- Born: 1650 Austria
- Died: 1714 (aged 63–64)
- Occupations: Composer, canoness
- Era: Baroque
- Known for: Oratorios and sacred music
- Notable work: Le sacre visioni di Santa Teresa

= Maria Anna de Raschenau =

Austrian composer and nun

Maria Anna de Raschenau (1650-1714) was an Austrian composer and canoness (a type of Augustinian nun). She was active in Vienna, but was not a member or servant of the noble court.

Raschenau's father was employed by the imperial court, which allowed her to have a well-rounded education. This is where her talents in singing and composition were first noticed. She was the choirmaster at the convent of St Jakob auf der Hülben in Vienna.

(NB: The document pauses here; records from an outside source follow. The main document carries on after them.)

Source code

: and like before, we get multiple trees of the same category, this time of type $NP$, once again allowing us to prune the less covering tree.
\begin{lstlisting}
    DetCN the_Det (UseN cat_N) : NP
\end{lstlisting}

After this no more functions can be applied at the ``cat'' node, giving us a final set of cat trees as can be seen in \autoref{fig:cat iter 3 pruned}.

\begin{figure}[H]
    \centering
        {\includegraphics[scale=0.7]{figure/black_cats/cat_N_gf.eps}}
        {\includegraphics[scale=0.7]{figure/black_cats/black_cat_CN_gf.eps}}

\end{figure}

Raschenau wrote an oratorio on a libretto by MA Signorini, Le sacre visioni di Santa Teresa, which was first performed on 20 March 1703. The score was once in the Österreichische Nationalbibliothek, but was not in the catalogue by 1991, and is assumed to be lost. Her two oratorios and two secular works written for the state are now only known from libretti given out at performances. Raschenau was a contemporary of fellow female oratorio-writers Caterina Benedicta Grazianini, Maria Grimani, and Camilla de Rossi, who were also canonesses.